NCLB, High School, and the Governor's Conference

The official site of this weekend's governor's conference has a lot of material about the plans to expand NCLB more fully to the high school level.

In one of the reports, "getting it done: ten steps to a state action agenda," the NGA identifies steps that govenors can take "to quickly put states on the path to redesign their high schools." There is a call for system-wide reform with the hope that "Redesigning the American High School" becomes a national reality. Let's take a closer look at these ten steps:

1. Create a permanent Educaiton Roundatble or Commission to foster coordination between early childhood, K-12 and higher education.
2. Define a rigorous college and work preparatory curriculum for high school graduation.
3. Challenge business, education, parent, community, and faith-based organizations to support initiatives that improve college awareness.
4. Give college and work-readiness assessments in high school.
5. Create statewide common course agreements so that college-level work in high school counts toward a postsecondary credential.
6. Provide financial incentives for disadvantaged students to take rigorous AP exams and college-prepatory and college-level courses.
7. Expand college-level learning opportunities in high school to minorites, English language learners, low-income studnest and youth with disabilities.
8. Help get low-performing students back on track by designing literacy and math recovery programs.
9. Develop and fund supports to help students pass the high school exit exam.
10. Develop statewide pathways to industry certification.

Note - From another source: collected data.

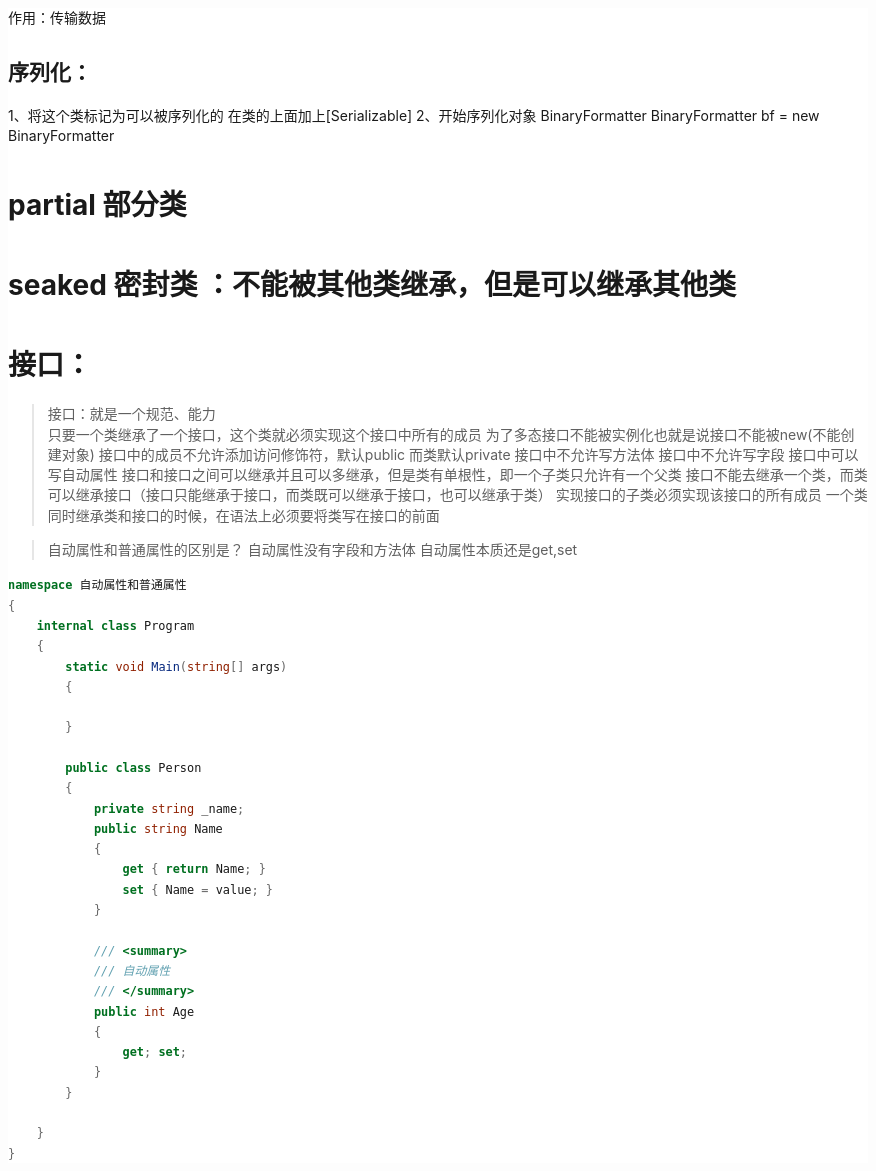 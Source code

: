 作用：传输数据
## 序列化：
1、将这个类标记为可以被序列化的  在类的上面加上[Serializable]
2、开始序列化对象 BinaryFormatter    BinaryFormatter bf = new BinaryFormatter
# partial 部分类
# seaked 密封类 ：不能被其他类继承，但是可以继承其他类
# 接口：
>接口：就是一个规范、能力  
>	只要一个类继承了一个接口，这个类就必须实现这个接口中所有的成员
>	为了多态接口不能被实例化也就是说接口不能被new(不能创建对象)
>接口中的成员不允许添加访问修饰符，默认public 而类默认private
>接口中不允许写方法体
>接口中不允许写字段
>接口中可以写自动属性
>接口和接口之间可以继承并且可以多继承，但是类有单根性，即一个子类只允许有一个父类
>接口不能去继承一个类，而类可以继承接口（接口只能继承于接口，而类既可以继承于接口，也可以继承于类）
>实现接口的子类必须实现该接口的所有成员
>一个类同时继承类和接口的时候，在语法上必须要将类写在接口的前面

>自动属性和普通属性的区别是？
>自动属性没有字段和方法体
>自动属性本质还是get,set

```c#
namespace 自动属性和普通属性
{
    internal class Program
    {
        static void Main(string[] args)
        {

        }

        public class Person
        {
            private string _name;
            public string Name
            {
                get { return Name; }
                set { Name = value; }
            }

            /// <summary>
            /// 自动属性
            /// </summary>
            public int Age
            { 
                get; set; 
            }
        }

    }
}
```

The actual report has more details about each item.

It's hard to know where to start. First, many of the ideas are already in place and some are working and some aren't.

It is obviously taking local control away from the schools - which only costs more money and means the local community becomes even more disconnected from their schools if they do not feel like they have any control.

Getting businesses involved is a good idea - especially if there are financial rewards to go with it that support student access to higher education - meaning beyond high school - in any form. Improving college awareness is good but I'm not sure of the best way to do that. I teach at a school where more than a handful of students are the first in their family to graduate college or even attend college. We're the heart of a community of 17,000 and I don't know how students aren't "aware" - especially when you start surveying how many area high school students come to parties associated with our campus.

More testing seems very unrealistic - some schools are already spending two months EACH YEAR specifically dedicated to testing - and that's two months not learning.

Too much of the burden still all falls back on teachers - and I don't see that their input was solicited for this report.

What's the most important thing missing from this report? PARENTS

Even well-intentioned parents value high grades over learning if it impacts which college their children might attend. Many parents do not want any homework to show up on their doorstep. And you're never going to convince colleges to bar those who don't want to work. Our university allows students to drop courses into the 11th week of courses with no actual letter grade (only a W and then later a WP or WF) so there's no real responsibility here since a student can simply decide I don't want that bad grade and I'll drop. That can't be an efficient system.

It will be interesting to see how all of this works. Is it just a series of recommendations or will some of it actually happen. Is it just politics where the governors are trying to wrest some control of their school districts back from Washington, DC?